Ad oggi arriva sul tavolo negoziale una PAC che sembra trovare il giusto compromesso tra le esigenze del mercato globale e le istanze ambientali. Pur tenendo conto quindi delle linee guida del New Green Deal, che sembrano essere utopiche ma comunque necessarie per tendere al miglioramento delle condizioni attuali (limitazione entro il 2050 non solo le emissioni di carbonio, ma più in generale ogni forma di inquinamento ed utilizzo delle risorse naturali nocive per l’ecosistema), la PAC si pone come strumento a sostegno delle piccole e medie imprese, ridistribuendo i fondi destinati alle aziende agricole in modo più equo e meno dispersivo, favorendo tramite meccanismi premiali la ricerca e lo sviluppo di sistemi ecocompatibili di produzione e tutelando il diritto di ogni cittadino di mangiare cibo sano e prodotto in osservanza di regimi produttivi specifici. Dal punto di vista ambientale è fondamentale ricordare che per la prima volta i fondi saranno assegnati in base ai risultati raggiunti anziché al rispetto delle norme di conformità dando valore effettivo alla capacità degli agricoltori di impattare sull’ecosistema e di dimostrare come questa categoria rivesta un ruolo chiave nella salvaguardia delle risorse naturali.

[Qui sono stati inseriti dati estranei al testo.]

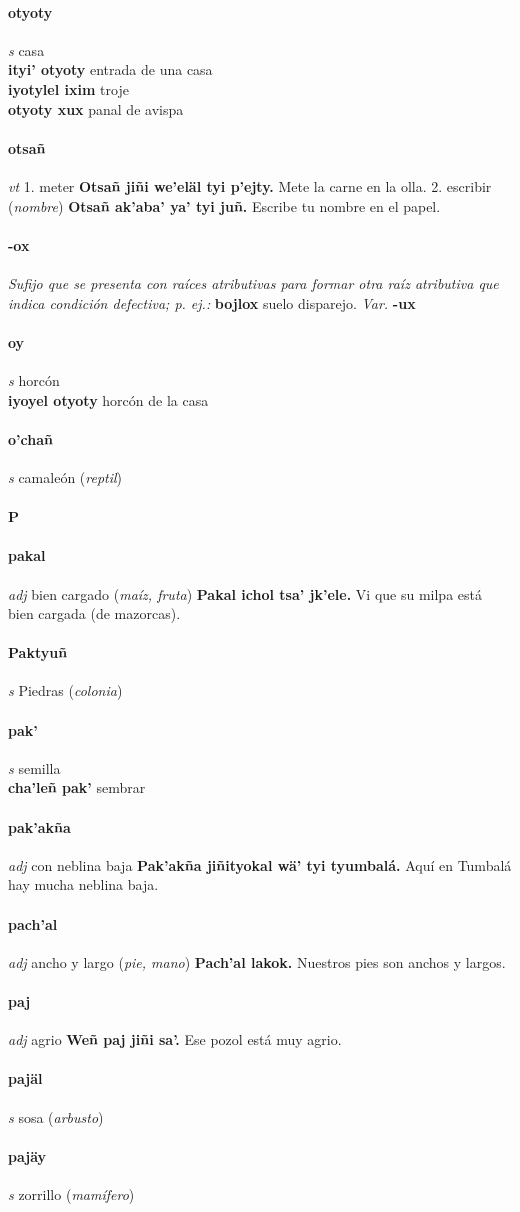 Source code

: \documentclass{scrbook}
\newcommand{\entry}[1]{\paragraph{#1}}
\newcommand{\alphaletter}[1]{\addsec{#1}}
\newcommand{\onedefinition}[1]{#1.}
\newcommand{\nontranslationdef}[1]{\textit{#1}}
\newcommand{\partofspeech}[1]{\textit{#1}}
\newcommand{\spanishtranslation}[1]{#1}
\newcommand{\clarification}[1]{(\textit{#1})}
\newcommand{\cholexample}[1]{\textbf{#1}}
\newcommand{\exampletranslation}[1]{#1}
\newcommand{\secondaryentry}[1]{\\\textbf{#1}}
\newcommand{\secondtranslation}[1]{#1}
\newcommand{\variation}[1]{\textit{Var.} \textbf{#1}}
\begin{document}
\begin{multicols}{2}
\entry{otyoty}
\partofspeech{s}
\spanishtranslation{casa}
\secondaryentry{ityi' otyoty}
\secondtranslation{entrada de una casa}
\secondaryentry{iyotylel ixim}
\secondtranslation{troje}
\secondaryentry{otyoty xux}
\secondtranslation{panal de avispa}

\entry{otsañ}
\partofspeech{vt}
\onedefinition{1}
\spanishtranslation{meter}
\cholexample{Otsañ jiñi we'eläl tyi p'ejty.}
\exampletranslation{Mete la carne en la olla.}
\onedefinition{2}
\spanishtranslation{escribir}
\clarification{nombre}
\cholexample{Otsañ ak'aba' ya' tyi juñ.}
\exampletranslation{Escribe tu nombre en el papel.}

\entry{-ox}
\nontranslationdef{Sufijo que se presenta con raíces atributivas para formar otra raíz atributiva que indica condición defectiva; p. ej.:}
\cholexample{bojlox}
\exampletranslation{suelo disparejo.}
\variation{-ux}

\entry{oy}
\partofspeech{s}
\spanishtranslation{horcón}
\secondaryentry{iyoyel otyoty}
\secondtranslation{horcón de la casa}

\entry{o'chañ}
\partofspeech{s}
\spanishtranslation{camaleón}
\clarification{reptil}

\entry{P}
\alphaletter{P}

\entry{pakal}
\partofspeech{adj}
\spanishtranslation{bien cargado}
\clarification{maíz, fruta}
\cholexample{Pakal ichol tsa' jk'ele.}
\exampletranslation{Vi que su milpa está bien cargada (de mazorcas).}

\entry{Paktyuñ}
\partofspeech{s}
\spanishtranslation{Piedras}
\clarification{colonia}

\entry{pak'}
\partofspeech{s}
\spanishtranslation{semilla}
\secondaryentry{cha'leñ pak'}
\secondtranslation{sembrar}

\entry{pak'akña}
\partofspeech{adj}
\spanishtranslation{con neblina baja}
\cholexample{Pak'akña jiñityokal wä' tyi tyumbalá.}
\exampletranslation{Aquí en Tumbalá hay mucha neblina baja.}

\entry{pach'al}
\partofspeech{adj}
\spanishtranslation{ancho y largo}
\clarification{pie, mano}
\cholexample{Pach'al lakok.}
\exampletranslation{Nuestros pies son anchos y largos.}

\entry{paj}
\partofspeech{adj}
\spanishtranslation{agrio}
\cholexample{Weñ paj jiñi sa'.}
\exampletranslation{Ese pozol está muy agrio.}

\entry{pajäl}
\partofspeech{s}
\spanishtranslation{sosa}
\clarification{arbusto}

\entry{pajäy}
\partofspeech{s}
\spanishtranslation{zorrillo}
\clarification{mamífero}


\end{multicols}
\end{document}
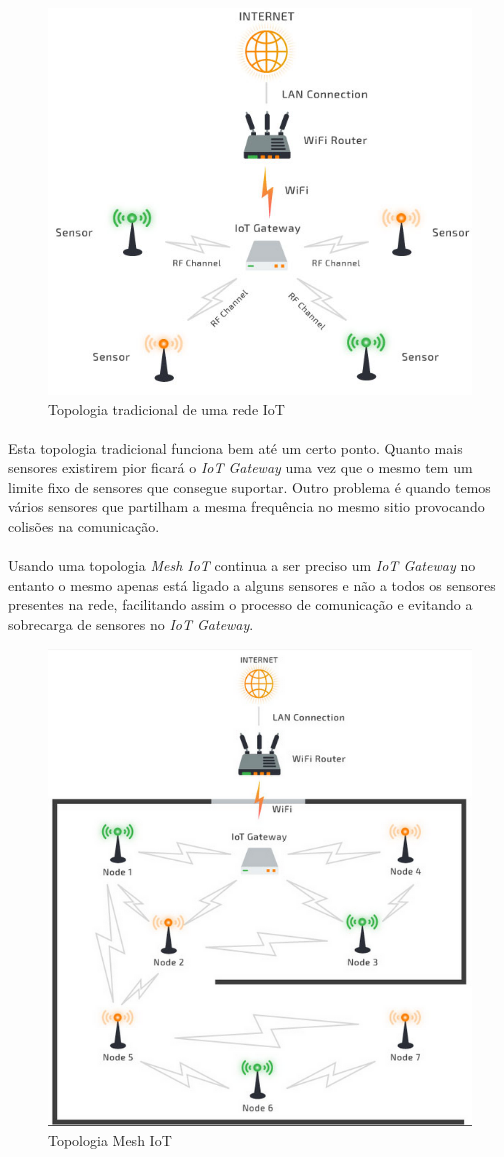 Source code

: \documentclass[letterpaper, 11pt]{article}
\begin{document}
\begin{figure}[htbp]
\centering
\includegraphics[width=10 cm]{imagens/IoT.png}
\caption{Topologia tradicional de uma rede IoT}
\end{figure}

\paragraph{}
Esta topologia tradicional funciona bem até um certo ponto. Quanto mais sensores existirem pior ficará o \emph{IoT Gateway} uma vez que o mesmo tem um limite fixo de sensores que consegue
suportar. Outro problema é quando temos vários sensores que partilham a mesma frequência no mesmo sitio provocando colisões na comunicação.

\paragraph{}
Usando uma topologia \emph{Mesh IoT} continua a ser preciso um \emph{IoT Gateway} no entanto o mesmo apenas está ligado a alguns sensores e não a todos os sensores presentes na rede, facilitando
assim o processo de comunicação e evitando a sobrecarga de sensores no \emph{IoT Gateway}.

\begin{figure}[htbp]
\centering
\includegraphics[width=9 cm]{imagens/IoT2.png}
\caption{Topologia Mesh IoT}
\end{figure}
\end{document}
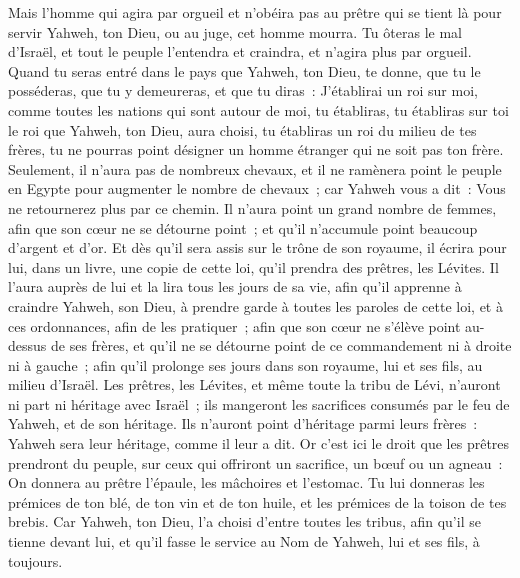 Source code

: \begin{multicols}{2}
Mais l'homme qui agira par orgueil et n'obéira pas au prêtre qui se tient là pour servir Yahweh, ton Dieu, ou au juge, cet homme mourra. Tu ôteras le mal d'Israël,
et tout le peuple l'entendra et craindra, et n'agira plus par orgueil.
Quand tu seras entré dans le pays que Yahweh, ton Dieu, te donne, que tu le posséderas, que tu y demeureras, et que tu diras~: J'établirai un roi sur moi, comme toutes les nations qui sont autour de moi,
tu établiras, tu établiras sur toi le roi que Yahweh, ton Dieu, aura choisi, tu établiras un roi du milieu de tes frères, tu ne pourras point désigner un homme étranger qui ne soit pas ton frère.
Seulement, il n'aura pas de nombreux chevaux, et il ne ramènera point le peuple en Egypte pour augmenter le nombre de chevaux~; car Yahweh vous a dit~: Vous ne retournerez plus par ce chemin.
Il n'aura point un grand nombre de femmes, afin que son cœur ne se détourne point~; et qu'il n'accumule point beaucoup d'argent et d'or.
Et dès qu'il sera assis sur le trône de son royaume, il écrira pour lui, dans un livre, une copie de cette loi, qu'il prendra des prêtres, les Lévites.
Il l'aura auprès de lui et la lira tous les jours de sa vie, afin qu'il apprenne à craindre Yahweh, son Dieu, à prendre garde à toutes les paroles de cette loi, et à ces ordonnances, afin de les pratiquer~;
afin que son cœur ne s'élève point au-dessus de ses frères, et qu'il ne se détourne point de ce commandement ni à droite ni à gauche~; afin qu'il prolonge ses jours dans son royaume, lui et ses fils, au milieu d'Israël.
\VerseOne{}Les prêtres, les Lévites, et même toute la tribu de Lévi, n'auront ni part ni héritage avec Israël~; ils mangeront les sacrifices consumés par le feu de Yahweh, et de son héritage.
Ils n'auront point d'héritage parmi leurs frères~: Yahweh sera leur héritage, comme il leur a dit.
Or c'est ici le droit que les prêtres prendront du peuple, sur ceux qui offriront un sacrifice, un bœuf ou un agneau~: On donnera au prêtre l'épaule, les mâchoires et l'estomac.
Tu lui donneras les prémices de ton blé, de ton vin et de ton huile, et les prémices de la toison de tes brebis.
Car Yahweh, ton Dieu, l'a choisi d'entre toutes les tribus, afin qu'il se tienne devant lui, et qu'il fasse le service au Nom de Yahweh, lui et ses fils, à toujours.

\end{multicols}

Grazie agli sforzi dei nostri Parlamentari Europei e al dialogo costante con le associazioni di categoria questo strumento si è reso più attuale e utile, compiendo un passo più verso la giusta direzione.

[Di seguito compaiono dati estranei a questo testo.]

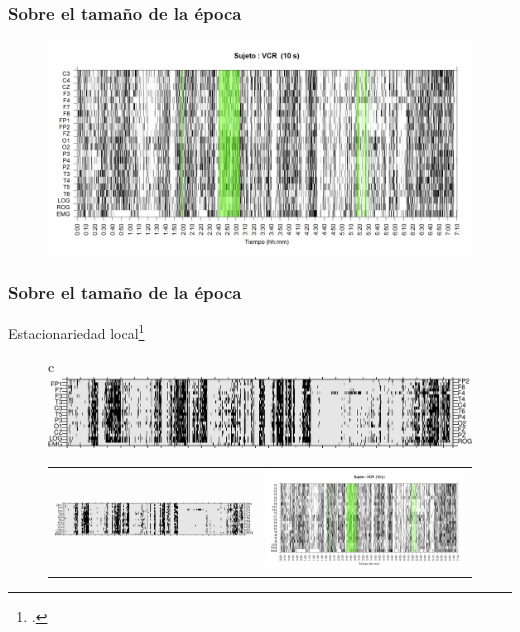 \documentclass[serif,mathserif,professionalfont]{beamer}
\begin{document}

\begin{frame}\frametitle{Sobre el tama\~no de la \'epoca}
\begin{figure}
\centering
\includegraphics[width=0.9\linewidth]
{./img_ejemplos/VCNNS1_est_10.png} 
\end{figure}
\end{frame}


\begin{frame}\frametitle{Sobre el tama\~no de la \'epoca}
{\small Estacionariedad local\footcite{Cohen77}}
\begin{figure}
\centering
\begin{tabular}{c}
\includegraphics[width=0.4\linewidth]
{./img_ejemplos/VCNNS1_est_30.png} \\
\begin{tabular}{cc}
\includegraphics[width=0.4\linewidth]
{./img_ejemplos/VCNNS1_est_60.png} 
&
\includegraphics[width=0.4\linewidth]
{./img_ejemplos/VCNNS1_est_10.png} 
\end{tabular}
\end{tabular}
\end{figure}
\end{frame}
\end{document}

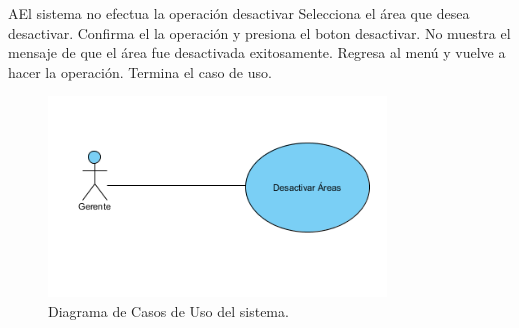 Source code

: \begin{UCtrayectoriaA}{A}{El sistema no efectua la operación desactivar}
			\UCpaso[\UCactor] Selecciona el área que desea desactivar.
			\UCpaso[\UCactor] Confirma el la operación y presiona el boton desactivar.
			\UCpaso No muestra el mensaje de que el área fue desactivada exitosamente.
			\UCpaso[\UCactor] Regresa al menú y vuelve a hacer la operación.
			\UCpaso[] Termina el caso de uso.
\end{UCtrayectoriaA}

\begin{figure}[htbp!]
		\centering
			\includegraphics[width=0.8\textwidth]{images/desactivarAreas}
		\caption{Diagrama de Casos de Uso del sistema.}
	\end{figure}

Il successo in Plenaria però è solo il primo traguardo. Un ruolo predominante nell’efficacia della PAC è attribuito ai singoli Stati: i piani strategici sono infatti demandati nella stesura di questi così come lo è la redistribuzione dei fondi. Ogni Stato dovrà, seguendo le linee guida stabilite dall’Europa, provvedere alla stesura dei piani snellendo i procedimenti amministrativi e controllando l’effettiva realizzazione dei progetti finanziati.

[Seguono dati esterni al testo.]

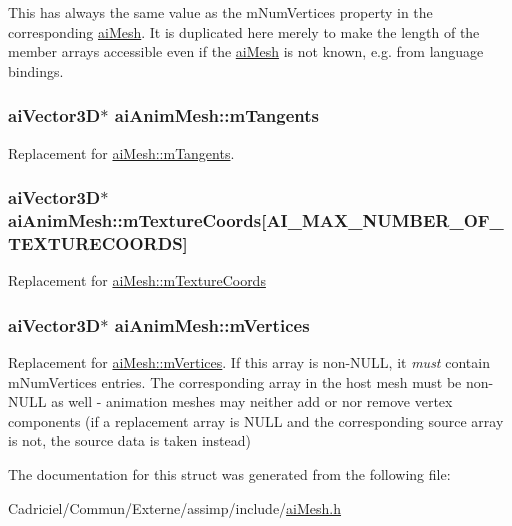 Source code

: This has always the same value as the m\-Num\-Vertices property in the corresponding \hyperlink{structai_mesh}{ai\-Mesh}. It is duplicated here merely to make the length of the member arrays accessible even if the \hyperlink{structai_mesh}{ai\-Mesh} is not known, e.\-g. from language bindings. \hypertarget{structai_anim_mesh_a95dcc49c6d5ecc570ceb54552a0a9625}{
\subsubsection[{m\-Tangents}]{ {\bf ai\-Vector3\-D}$\ast$ ai\-Anim\-Mesh\-::m\-Tangents}}\label{structai_anim_mesh_a95dcc49c6d5ecc570ceb54552a0a9625}
Replacement for \hyperlink{structai_mesh_af367ff78bd69f3e83d7edc8ad67dc5df}{ai\-Mesh\-::m\-Tangents}. \hypertarget{structai_anim_mesh_ad24a0451adeb845a53eb2351b9462e0a}{
\subsubsection[{m\-Texture\-Coords}]{ {\bf ai\-Vector3\-D}$\ast$ ai\-Anim\-Mesh\-::m\-Texture\-Coords\mbox{[}{\bf A\-I\-\_\-\-M\-A\-X\-\_\-\-N\-U\-M\-B\-E\-R\-\_\-\-O\-F\-\_\-\-T\-E\-X\-T\-U\-R\-E\-C\-O\-O\-R\-D\-S}\mbox{]}}}\label{structai_anim_mesh_ad24a0451adeb845a53eb2351b9462e0a}
Replacement for \hyperlink{structai_mesh_a4a50b11d00ef50f419c75cab0f6bddd6}{ai\-Mesh\-::m\-Texture\-Coords} \hypertarget{structai_anim_mesh_a0ac2dd4c1afd23e6a9293b1d0ded3060}{
\subsubsection[{m\-Vertices}]{ {\bf ai\-Vector3\-D}$\ast$ ai\-Anim\-Mesh\-::m\-Vertices}}\label{structai_anim_mesh_a0ac2dd4c1afd23e6a9293b1d0ded3060}
Replacement for \hyperlink{structai_mesh_afd4588abb3e1c72821ae0234a3850662}{ai\-Mesh\-::m\-Vertices}. If this array is non-\/\-N\-U\-L\-L, it {\itshape must} contain m\-Num\-Vertices entries. The corresponding array in the host mesh must be non-\/\-N\-U\-L\-L as well -\/ animation meshes may neither add or nor remove vertex components (if a replacement array is N\-U\-L\-L and the corresponding source array is not, the source data is taken instead) 

The documentation for this struct was generated from the following file\-:\begin{DoxyCompactItemize}
\item 
Cadriciel/\-Commun/\-Externe/assimp/include/\hyperlink{ai_mesh_8h}{ai\-Mesh.\-h}\end{DoxyCompactItemize}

Per quanto riguarda l’Italia si parla al momento di un sistema centrale di stesura dei piani, e un decentramento regionale per lo stanziamento dei fondi, ricalcando grandi linee il modello seguito fin’ora. Certo è che servirà rivedere alcuni processi regionali dato che il problema, tutto italiano, sta nelle lunghe procedure burocratiche che hanno fortemente penalizzato la ricezione dei fondi in alcune regioni dello stivale.
La tutela ambientale è un argomento serio, figlio di tutti noi cittadini, quindi un bilanciamento tra interessi singoli e difesa delle risorse naturali è ciò per cui i nostri Parlamentari lavorano instancabilmente ogni giorno: non si può arrogare il diritto di essere paladini dell’ecosistema solo ad una parte politica, né permetteremo che questa schiacci il progresso e il benessere dei singoli in favore di un’ideologia che ignora il quadro generale. L’abbiamo dimostrato e continueremo a farlo. Molto lavoro c’è ancora da fare all’interno dei triloghi e successivamente nei singoli Stati, ma la rotta tracciata sembra essere ad oggi la più sostenibile ecologicamente ed economicamente.